_WHAT IS REQUIRED_
Some of the lines below need repeating. Reproduce exactly those between the lines holding "- Use of both Matplotlib & Seaborn" and "Brt namen app", inclusive.

_SUPPLIED INFORMATION_

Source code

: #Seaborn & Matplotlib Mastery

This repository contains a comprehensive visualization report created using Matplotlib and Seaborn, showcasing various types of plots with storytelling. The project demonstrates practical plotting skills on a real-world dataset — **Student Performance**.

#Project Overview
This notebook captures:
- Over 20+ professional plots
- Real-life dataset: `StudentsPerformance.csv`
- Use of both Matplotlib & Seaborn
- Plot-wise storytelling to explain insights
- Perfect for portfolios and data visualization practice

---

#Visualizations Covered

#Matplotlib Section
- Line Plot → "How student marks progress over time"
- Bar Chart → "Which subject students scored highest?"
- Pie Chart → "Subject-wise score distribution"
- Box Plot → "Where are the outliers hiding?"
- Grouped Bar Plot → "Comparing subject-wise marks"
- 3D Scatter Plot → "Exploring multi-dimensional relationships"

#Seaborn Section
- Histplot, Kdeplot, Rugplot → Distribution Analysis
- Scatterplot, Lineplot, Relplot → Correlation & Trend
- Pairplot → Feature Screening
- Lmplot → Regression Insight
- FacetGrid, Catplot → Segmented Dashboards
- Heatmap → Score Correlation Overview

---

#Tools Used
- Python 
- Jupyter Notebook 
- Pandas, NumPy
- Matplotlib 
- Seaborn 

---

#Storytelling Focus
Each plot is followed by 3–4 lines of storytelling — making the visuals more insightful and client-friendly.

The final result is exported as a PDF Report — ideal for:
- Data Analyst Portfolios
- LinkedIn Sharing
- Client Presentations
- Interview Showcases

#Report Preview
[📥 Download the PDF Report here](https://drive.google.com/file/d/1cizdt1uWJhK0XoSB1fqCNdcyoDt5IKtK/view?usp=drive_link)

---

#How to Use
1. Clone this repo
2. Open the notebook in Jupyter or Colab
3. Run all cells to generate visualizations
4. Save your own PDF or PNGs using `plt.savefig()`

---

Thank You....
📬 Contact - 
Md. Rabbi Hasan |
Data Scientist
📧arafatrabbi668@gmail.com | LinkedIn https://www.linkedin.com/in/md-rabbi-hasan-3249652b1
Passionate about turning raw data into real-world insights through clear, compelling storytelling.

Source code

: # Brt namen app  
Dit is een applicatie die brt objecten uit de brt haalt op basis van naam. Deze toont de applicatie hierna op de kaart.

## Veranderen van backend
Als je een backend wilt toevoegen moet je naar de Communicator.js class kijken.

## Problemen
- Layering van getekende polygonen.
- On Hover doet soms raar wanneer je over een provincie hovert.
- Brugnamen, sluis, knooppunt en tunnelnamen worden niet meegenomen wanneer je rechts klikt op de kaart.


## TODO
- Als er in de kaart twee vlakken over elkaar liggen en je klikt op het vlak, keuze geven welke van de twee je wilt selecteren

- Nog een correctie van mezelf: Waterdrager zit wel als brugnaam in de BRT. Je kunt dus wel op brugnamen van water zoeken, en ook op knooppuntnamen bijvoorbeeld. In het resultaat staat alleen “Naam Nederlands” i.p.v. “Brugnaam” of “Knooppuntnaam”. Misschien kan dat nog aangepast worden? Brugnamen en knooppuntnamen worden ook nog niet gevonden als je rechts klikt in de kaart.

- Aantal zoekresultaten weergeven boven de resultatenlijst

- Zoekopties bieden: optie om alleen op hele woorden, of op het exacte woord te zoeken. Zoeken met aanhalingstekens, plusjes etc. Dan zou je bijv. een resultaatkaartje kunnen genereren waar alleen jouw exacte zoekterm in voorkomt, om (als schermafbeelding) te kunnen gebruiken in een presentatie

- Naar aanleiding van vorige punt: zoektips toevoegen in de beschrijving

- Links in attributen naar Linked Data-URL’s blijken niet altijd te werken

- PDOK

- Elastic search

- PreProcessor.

_RESULT OF THE EXERCISE_
- Use of both Matplotlib & Seaborn
- Plot-wise storytelling to explain insights
- Perfect for portfolios and data visualization practice

---

#Visualizations Covered

#Matplotlib Section
- Line Plot → "How student marks progress over time"
- Bar Chart → "Which subject students scored highest?"
- Pie Chart → "Subject-wise score distribution"
- Box Plot → "Where are the outliers hiding?"
- Grouped Bar Plot → "Comparing subject-wise marks"
- 3D Scatter Plot → "Exploring multi-dimensional relationships"

#Seaborn Section
- Histplot, Kdeplot, Rugplot → Distribution Analysis
- Scatterplot, Lineplot, Relplot → Correlation & Trend
- Pairplot → Feature Screening
- Lmplot → Regression Insight
- FacetGrid, Catplot → Segmented Dashboards
- Heatmap → Score Correlation Overview

---

#Tools Used
- Python 
- Jupyter Notebook 
- Pandas, NumPy
- Matplotlib 
- Seaborn 

---

#Storytelling Focus
Each plot is followed by 3–4 lines of storytelling — making the visuals more insightful and client-friendly.

The final result is exported as a PDF Report — ideal for:
- Data Analyst Portfolios
- LinkedIn Sharing
- Client Presentations
- Interview Showcases

#Report Preview
[📥 Download the PDF Report here](https://drive.google.com/file/d/1cizdt1uWJhK0XoSB1fqCNdcyoDt5IKtK/view?usp=drive_link)

---

#How to Use
1. Clone this repo
2. Open the notebook in Jupyter or Colab
3. Run all cells to generate visualizations
4. Save your own PDF or PNGs using `plt.savefig()`

---

Thank You....
📬 Contact - 
Md. Rabbi Hasan |
Data Scientist
📧arafatrabbi668@gmail.com | LinkedIn https://www.linkedin.com/in/md-rabbi-hasan-3249652b1
Passionate about turning raw data into real-world insights through clear, compelling storytelling.

Source code

: # Brt namen app  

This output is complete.